Следовательно, для Кремля, с точки зрения национализма, потенциальная проблема исходит не от неэтнических русских, но от этнически русского большинства. С начала 90-х годов этнические русские националистические движения в основном были маргинализированы. Они часто были связаны с экстремальными политическими движениями, слишком радикальными в своей идеологии, чтобы привлечь какую-либо народную поддержку. Даже те, кто опирался на русско-центричные идеи черносотенцев, антисемитских и погромных движений начала XX века, не могли получить никакой последовательной поддержки, а те, кто ссылался на европейский фашистский опыт, получали еще меньше.
Все изменилось в 2000-х годах, когда национализм перешел от идеологии с ограничительным доктринальным содержанием к поведению, проявляемом в основном в ксенофобских заявлениях, и иногда – в межэтническом насилии. Это можно объяснить, как общей реакцией на изменения в местной социальной структуре, вызванных массовыми трудовыми миграциями, так и появлением нового поколения националистических лидеров, которые отказывались участвовать в слишком завуалированных доктринальных дебатах и отдавали предпочтение консенсусной антимигрантской позиции. Ксенофобское насилие олицетворялось ростом групп скинхедов, имевших до 50,000 сторонников в середине 2000-х годов[15].
Однако этнические беспорядки 2006 года в Кондопоге (в Республике Карелия), которые воодушевили националистические движения, обрадовавшихся долгожданному «пробуждению русского народа», а также перестрелки между группами скинхедов и силами безопасности привели к тому, что власти постепенно приняли более репрессивную политику. Они отказались от подхода laissez-faire к группам скинхедов, преобладавшего до этого среди спецслужб и полиции, и стали больше применять имеющиеся в их распоряжении правовые инструменты, в частности статью 282 Уголовного кодекса “О возбуждении ненависти либо вражды”. Расистское насилие значительно снизилось, особенно в Москве и Санкт-Петербурге[16]. Однако, хотя насилие со стороны скинхедов уменьшилось, межэтнические столкновения между молодыми группами, в частности этническими русскими и северо-кавказцами, увеличились, и несколько бунтов потрясли страну в период между 2010 и 2013 годами[17]. С тех пор антимигрантские бунты также сократились в частоте в результате совокупного воздействия более репрессивной политики властей и изменения общественного мнения России от антимигрантских к антизападным настроениям после кризиса в Украине в 2014 году.

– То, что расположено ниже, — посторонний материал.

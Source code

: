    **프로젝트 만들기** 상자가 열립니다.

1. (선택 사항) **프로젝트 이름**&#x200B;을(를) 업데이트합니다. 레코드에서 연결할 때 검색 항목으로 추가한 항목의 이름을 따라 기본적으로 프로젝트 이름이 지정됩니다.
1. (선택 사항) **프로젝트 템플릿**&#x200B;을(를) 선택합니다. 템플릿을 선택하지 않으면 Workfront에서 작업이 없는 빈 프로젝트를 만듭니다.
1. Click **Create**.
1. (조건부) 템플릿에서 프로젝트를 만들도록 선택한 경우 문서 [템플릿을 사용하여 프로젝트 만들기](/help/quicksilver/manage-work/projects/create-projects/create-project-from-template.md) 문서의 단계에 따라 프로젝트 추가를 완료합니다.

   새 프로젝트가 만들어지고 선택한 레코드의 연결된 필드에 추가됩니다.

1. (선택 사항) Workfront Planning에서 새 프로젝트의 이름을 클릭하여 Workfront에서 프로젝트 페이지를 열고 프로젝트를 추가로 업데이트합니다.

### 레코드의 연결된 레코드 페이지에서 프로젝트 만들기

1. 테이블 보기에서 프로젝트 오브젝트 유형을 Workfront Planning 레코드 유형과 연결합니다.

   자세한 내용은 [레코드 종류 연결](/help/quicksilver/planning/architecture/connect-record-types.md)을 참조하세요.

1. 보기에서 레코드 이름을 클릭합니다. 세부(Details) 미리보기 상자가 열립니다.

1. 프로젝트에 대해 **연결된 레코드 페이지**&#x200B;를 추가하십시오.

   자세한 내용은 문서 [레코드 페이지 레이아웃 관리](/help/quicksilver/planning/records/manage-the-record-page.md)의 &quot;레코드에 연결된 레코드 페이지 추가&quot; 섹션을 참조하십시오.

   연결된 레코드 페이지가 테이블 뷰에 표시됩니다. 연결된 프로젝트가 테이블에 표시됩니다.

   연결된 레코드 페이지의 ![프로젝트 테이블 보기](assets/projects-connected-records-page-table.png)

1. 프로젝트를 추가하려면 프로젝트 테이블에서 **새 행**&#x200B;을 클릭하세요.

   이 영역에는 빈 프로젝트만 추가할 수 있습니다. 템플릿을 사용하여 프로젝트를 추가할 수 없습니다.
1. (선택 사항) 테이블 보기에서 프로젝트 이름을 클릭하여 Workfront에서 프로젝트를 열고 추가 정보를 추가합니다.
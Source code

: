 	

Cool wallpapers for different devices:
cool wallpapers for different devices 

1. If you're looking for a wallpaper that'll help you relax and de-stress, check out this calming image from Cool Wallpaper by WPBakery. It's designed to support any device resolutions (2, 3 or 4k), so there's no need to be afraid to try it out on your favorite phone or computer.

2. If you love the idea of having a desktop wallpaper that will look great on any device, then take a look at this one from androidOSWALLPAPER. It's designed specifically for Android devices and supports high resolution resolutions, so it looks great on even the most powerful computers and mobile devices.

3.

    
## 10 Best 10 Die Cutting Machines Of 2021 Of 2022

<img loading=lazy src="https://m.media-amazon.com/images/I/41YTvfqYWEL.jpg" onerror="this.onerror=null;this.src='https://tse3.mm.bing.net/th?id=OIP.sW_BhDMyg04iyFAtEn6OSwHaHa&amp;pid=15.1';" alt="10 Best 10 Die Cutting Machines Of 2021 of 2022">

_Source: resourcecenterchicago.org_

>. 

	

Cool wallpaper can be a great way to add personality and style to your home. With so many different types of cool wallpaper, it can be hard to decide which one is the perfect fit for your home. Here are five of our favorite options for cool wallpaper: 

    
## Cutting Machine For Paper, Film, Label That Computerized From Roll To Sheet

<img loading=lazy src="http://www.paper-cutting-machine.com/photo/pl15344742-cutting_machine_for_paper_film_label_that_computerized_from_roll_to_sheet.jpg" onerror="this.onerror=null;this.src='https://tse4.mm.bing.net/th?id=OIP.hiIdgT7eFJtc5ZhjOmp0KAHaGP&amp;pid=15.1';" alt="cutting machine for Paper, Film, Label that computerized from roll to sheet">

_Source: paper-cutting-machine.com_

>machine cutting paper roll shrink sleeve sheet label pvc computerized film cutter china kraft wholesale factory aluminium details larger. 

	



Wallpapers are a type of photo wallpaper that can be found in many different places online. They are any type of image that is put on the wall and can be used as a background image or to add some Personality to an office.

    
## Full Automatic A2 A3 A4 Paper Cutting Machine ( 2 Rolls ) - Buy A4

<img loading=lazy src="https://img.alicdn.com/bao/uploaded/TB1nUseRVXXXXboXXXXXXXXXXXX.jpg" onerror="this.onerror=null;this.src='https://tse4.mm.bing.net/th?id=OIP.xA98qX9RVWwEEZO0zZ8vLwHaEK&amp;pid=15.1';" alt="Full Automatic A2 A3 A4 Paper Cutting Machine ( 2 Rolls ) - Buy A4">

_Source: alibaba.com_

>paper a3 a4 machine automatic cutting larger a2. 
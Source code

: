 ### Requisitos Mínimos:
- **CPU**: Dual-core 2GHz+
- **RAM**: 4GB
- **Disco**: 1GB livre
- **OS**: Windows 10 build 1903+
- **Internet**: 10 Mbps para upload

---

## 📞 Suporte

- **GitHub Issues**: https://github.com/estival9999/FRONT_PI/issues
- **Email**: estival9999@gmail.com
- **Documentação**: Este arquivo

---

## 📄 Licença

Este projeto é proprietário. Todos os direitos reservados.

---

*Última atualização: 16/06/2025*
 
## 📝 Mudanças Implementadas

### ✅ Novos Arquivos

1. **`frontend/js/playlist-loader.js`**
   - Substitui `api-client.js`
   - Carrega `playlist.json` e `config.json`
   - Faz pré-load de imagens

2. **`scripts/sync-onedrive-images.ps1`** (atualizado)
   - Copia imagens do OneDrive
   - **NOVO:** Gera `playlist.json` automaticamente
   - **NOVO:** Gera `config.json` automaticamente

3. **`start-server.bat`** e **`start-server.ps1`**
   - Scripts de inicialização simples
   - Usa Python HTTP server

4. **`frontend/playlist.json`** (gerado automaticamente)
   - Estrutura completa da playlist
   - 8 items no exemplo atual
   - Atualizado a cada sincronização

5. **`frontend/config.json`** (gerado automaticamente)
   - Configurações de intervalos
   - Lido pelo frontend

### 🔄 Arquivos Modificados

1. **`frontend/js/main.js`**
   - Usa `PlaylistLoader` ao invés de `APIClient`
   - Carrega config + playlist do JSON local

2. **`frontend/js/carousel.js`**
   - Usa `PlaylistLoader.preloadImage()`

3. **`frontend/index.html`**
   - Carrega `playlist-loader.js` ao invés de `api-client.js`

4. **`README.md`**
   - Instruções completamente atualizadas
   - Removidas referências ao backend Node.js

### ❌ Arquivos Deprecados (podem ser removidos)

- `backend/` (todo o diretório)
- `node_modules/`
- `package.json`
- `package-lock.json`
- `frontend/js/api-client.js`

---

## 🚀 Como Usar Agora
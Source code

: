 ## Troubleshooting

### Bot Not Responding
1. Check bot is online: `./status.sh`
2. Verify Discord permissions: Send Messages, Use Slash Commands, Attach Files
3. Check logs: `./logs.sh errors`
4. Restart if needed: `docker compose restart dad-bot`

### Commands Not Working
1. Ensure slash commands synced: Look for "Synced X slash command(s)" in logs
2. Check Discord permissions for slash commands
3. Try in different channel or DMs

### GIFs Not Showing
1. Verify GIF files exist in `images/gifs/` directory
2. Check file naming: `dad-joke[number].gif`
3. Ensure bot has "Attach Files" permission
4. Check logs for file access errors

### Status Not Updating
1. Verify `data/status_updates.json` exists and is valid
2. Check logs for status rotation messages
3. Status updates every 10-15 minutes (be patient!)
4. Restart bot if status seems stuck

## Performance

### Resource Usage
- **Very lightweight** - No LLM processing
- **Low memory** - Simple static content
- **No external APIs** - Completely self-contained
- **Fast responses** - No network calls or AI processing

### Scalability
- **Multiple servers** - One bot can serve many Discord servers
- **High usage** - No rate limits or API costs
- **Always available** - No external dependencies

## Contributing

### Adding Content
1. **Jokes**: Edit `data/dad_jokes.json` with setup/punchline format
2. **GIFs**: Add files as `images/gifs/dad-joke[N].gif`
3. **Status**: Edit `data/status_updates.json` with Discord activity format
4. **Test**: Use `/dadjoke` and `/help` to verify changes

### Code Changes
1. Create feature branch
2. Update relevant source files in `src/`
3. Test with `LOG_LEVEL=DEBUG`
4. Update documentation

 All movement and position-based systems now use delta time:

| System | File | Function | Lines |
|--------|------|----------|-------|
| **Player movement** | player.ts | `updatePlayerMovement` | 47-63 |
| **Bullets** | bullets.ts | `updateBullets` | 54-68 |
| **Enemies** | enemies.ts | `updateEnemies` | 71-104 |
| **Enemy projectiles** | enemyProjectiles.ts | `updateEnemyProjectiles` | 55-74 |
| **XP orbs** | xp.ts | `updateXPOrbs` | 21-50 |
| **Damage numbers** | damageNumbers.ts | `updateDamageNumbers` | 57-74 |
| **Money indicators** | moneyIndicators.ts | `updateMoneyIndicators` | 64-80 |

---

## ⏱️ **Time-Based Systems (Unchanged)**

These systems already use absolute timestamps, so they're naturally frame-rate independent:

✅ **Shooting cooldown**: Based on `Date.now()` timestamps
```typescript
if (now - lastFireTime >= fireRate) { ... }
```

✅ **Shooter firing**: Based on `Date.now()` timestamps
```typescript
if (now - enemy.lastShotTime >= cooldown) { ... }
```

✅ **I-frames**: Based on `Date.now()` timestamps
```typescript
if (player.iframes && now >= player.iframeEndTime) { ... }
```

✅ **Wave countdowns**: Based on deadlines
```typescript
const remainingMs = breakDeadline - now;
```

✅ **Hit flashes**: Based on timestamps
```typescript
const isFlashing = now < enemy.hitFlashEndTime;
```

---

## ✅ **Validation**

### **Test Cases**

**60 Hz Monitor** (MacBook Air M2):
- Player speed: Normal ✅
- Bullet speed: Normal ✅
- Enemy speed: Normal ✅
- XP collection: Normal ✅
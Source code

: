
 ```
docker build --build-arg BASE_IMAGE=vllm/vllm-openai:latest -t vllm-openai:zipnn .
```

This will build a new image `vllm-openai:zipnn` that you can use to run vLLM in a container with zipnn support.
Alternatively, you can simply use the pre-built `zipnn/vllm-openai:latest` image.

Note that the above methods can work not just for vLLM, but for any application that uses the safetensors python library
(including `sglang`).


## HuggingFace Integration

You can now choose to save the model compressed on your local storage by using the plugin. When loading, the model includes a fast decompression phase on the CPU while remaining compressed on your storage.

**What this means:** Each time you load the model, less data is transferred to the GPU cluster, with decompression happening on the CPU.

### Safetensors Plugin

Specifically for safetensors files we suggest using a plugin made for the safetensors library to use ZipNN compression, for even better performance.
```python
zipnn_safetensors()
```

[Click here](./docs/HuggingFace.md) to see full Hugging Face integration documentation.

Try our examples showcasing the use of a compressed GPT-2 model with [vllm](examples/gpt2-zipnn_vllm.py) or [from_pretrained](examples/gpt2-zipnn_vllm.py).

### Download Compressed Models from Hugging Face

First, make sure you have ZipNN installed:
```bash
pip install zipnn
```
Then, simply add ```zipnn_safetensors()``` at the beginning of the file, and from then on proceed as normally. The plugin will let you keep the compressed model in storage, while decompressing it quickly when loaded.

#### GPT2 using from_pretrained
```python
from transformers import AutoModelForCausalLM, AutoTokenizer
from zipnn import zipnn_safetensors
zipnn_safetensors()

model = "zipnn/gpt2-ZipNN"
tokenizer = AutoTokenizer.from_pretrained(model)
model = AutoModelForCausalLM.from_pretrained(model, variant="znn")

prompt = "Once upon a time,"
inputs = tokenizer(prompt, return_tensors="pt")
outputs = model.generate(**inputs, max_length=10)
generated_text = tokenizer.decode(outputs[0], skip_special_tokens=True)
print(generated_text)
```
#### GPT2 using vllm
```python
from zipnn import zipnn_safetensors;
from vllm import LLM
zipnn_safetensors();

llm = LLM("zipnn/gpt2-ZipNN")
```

Жесткое проявление русского этнонационализма ставит перед Кремлем двойной вызов. Во-первых, оно создает разделительную черту среди населения и потенциально ведет к сепаратизму; для российского руководства, как и для всего остального общества, сепаратизм – это длительная травма, связанная с воспоминаниями о распаде СССР. Во-вторых, существуют проблемы, связанные с потенциальной мобилизацией, которая может привести к действиям против статуса-кво. Первая проблема весьма ограничена. Социальное негодование среди мусульманского населения ныне проявляется через исламизм, а не через постколониальные призывы к отделению и независимости[18]. Если есть движущие силы, способные привести к фрагментации России, они скорее будут определяться экономическими реалиями – например, экономическими взаимодействиями российского Дальнего Востока с Китаем, Японией и Южной Кореей, – а не этническими проблемами[19]. В случае распада центральной власти в Москве, экономическая и политическая децентрализация не обязательно приведет к территориальному разделению[20].
Вторая проблема является гораздо более серьезной, так как ставит под угрозу сам режим. Действительно, ксенофобия – это лишь верхушка айсберга социального нездоровья, связанного с социально-экономическими преобразованиями, повсеместным ощущением, что уровень жизни уже не растет, и растущим недовольством системной неэффективностью государства[21]. Во время межэтнических беспорядков 2010-2013 гг. демонстранты жаловались, что мигранты создают законы и местные жители больше не чувствуют себя дома – две распространенные формулировки ксенофобских настроений для любой точки мира. Однако они также критиковали коррупцию среди сил безопасности и муниципальных властей.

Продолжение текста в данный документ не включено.